Sometimes when getting creative, we get caught up in judging our art before we’ve even finished making it. Focused on wanting to make something ‘good,’ we limit our potential by having such a low tolerance for ‘mistakes’. There is so much potential in making strange and weird marks, allowing for spontaneity and happy accidents, that making bad art is a way to get better a making good art. Sam Anderson suggests blind drawing is “the fastest way to break them out of old bad habits, to make them unlearn lifeless conventions.” As well as being “Joyful and meditative…you can do it anywhere, anytime, with any subject. It will flip you, like a switch, from absence to presence.” It’s a kind of active meditation where you let go of the outcome and get very still while drawing.

You will need: paper and a pencil or pen. Optional board or book to fix the paper to, if you find the paper keeps slipping.

  1. Fix your gaze on your chosen subject and without looking at your paper, slowly draw what you see
  2. Take your time to finish your drawing without looking at your paper

Kimon Nicolaides reminds us that “a contour study is not a thing that can be ‘finished.’ It is having a particular type of experience, which can continue as long as you have the patience to look.”

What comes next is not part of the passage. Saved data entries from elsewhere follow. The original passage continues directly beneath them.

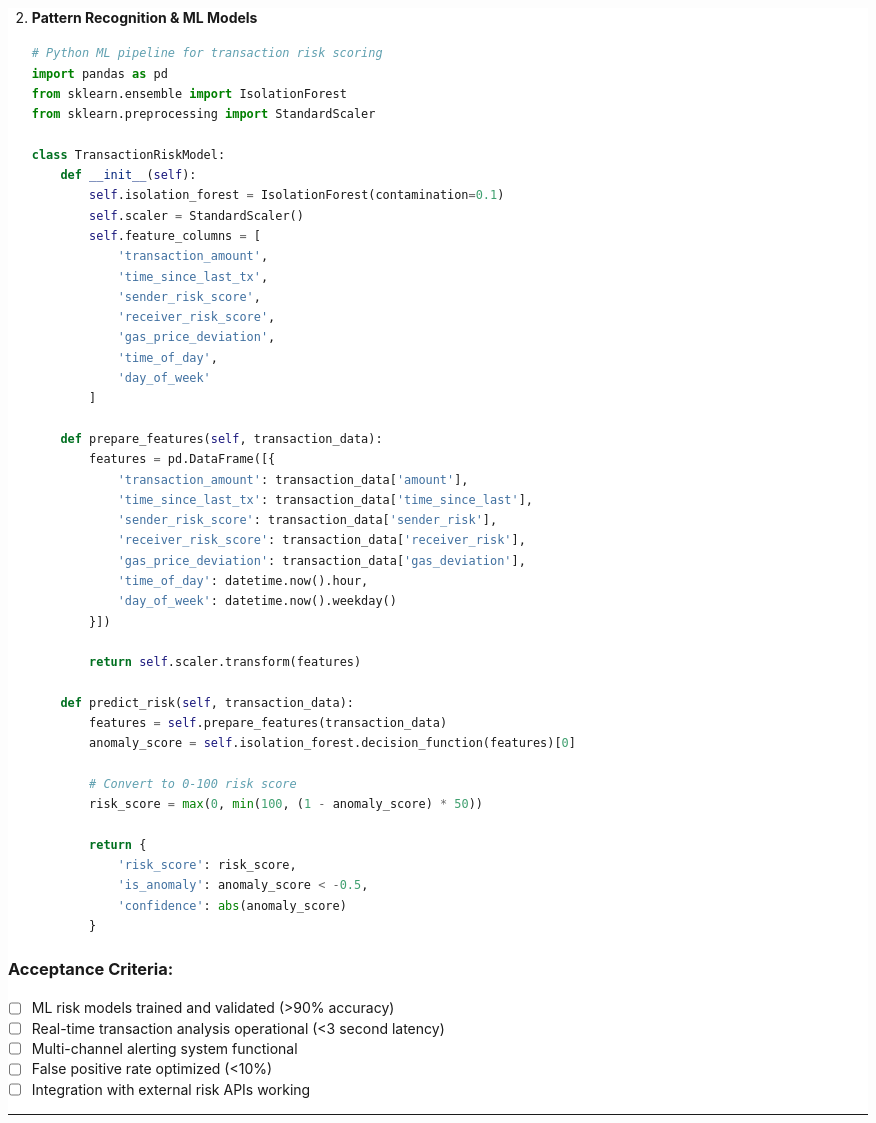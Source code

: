 2. **Pattern Recognition & ML Models**
   ```python
   # Python ML pipeline for transaction risk scoring
   import pandas as pd
   from sklearn.ensemble import IsolationForest
   from sklearn.preprocessing import StandardScaler
   
   class TransactionRiskModel:
       def __init__(self):
           self.isolation_forest = IsolationForest(contamination=0.1)
           self.scaler = StandardScaler()
           self.feature_columns = [
               'transaction_amount',
               'time_since_last_tx', 
               'sender_risk_score',
               'receiver_risk_score',
               'gas_price_deviation',
               'time_of_day',
               'day_of_week'
           ]
           
       def prepare_features(self, transaction_data):
           features = pd.DataFrame([{
               'transaction_amount': transaction_data['amount'],
               'time_since_last_tx': transaction_data['time_since_last'],
               'sender_risk_score': transaction_data['sender_risk'],
               'receiver_risk_score': transaction_data['receiver_risk'],
               'gas_price_deviation': transaction_data['gas_deviation'],
               'time_of_day': datetime.now().hour,
               'day_of_week': datetime.now().weekday()
           }])
           
           return self.scaler.transform(features)
       
       def predict_risk(self, transaction_data):
           features = self.prepare_features(transaction_data)
           anomaly_score = self.isolation_forest.decision_function(features)[0]
           
           # Convert to 0-100 risk score
           risk_score = max(0, min(100, (1 - anomaly_score) * 50))
           
           return {
               'risk_score': risk_score,
               'is_anomaly': anomaly_score < -0.5,
               'confidence': abs(anomaly_score)
           }
   ```

### **Acceptance Criteria:**
- [ ] ML risk models trained and validated (>90% accuracy)
- [ ] Real-time transaction analysis operational (<3 second latency)
- [ ] Multi-channel alerting system functional
- [ ] False positive rate optimized (<10%)
- [ ] Integration with external risk APIs working

---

The Sparkle Experiment Blind Contour Drawing

A couple of variations you can try:

  • close your eyes and draw from your imagination
  • set a timer and draw until it goes off
  • Place the paper within your peripheral vision so that it’s still fuzzy but you can see where your pen is in relation to the paper. This creates a sort of 1/2 blind drawing, allowing more control
  • Use your non-dominant hand to draw and either choose to look at what you’re drawing, or not. Be prepared for some fun mark making!

Your first attempt is likely to make you laugh because it will be so strange and bad but that’s exactly the point. Art should be about having fun and letting go. Blind drawing is a wonderful exercise in letting go, embracing bad art and getting clumsy like Piasso. But with practice comes improvement, more speed and confident according to Felix Scheinberger.  “As strange as it may seem, blind contour drawing will teach you to observe more closely and to draw more confidently.”

“Lately I’ve been experimenting a lot with “un-perfecting” as a way to loosen up, embrace the grit, and explore new kinds of energy in my paintings. While a highly refined painting can certainly be lovely, I find raw, messy, human expression and experience to be incredibly compelling – and refreshing… One way to achieve this kind of less controlled look is to explore using your nondominant hand.”Flora Bowley, Creative Revolution.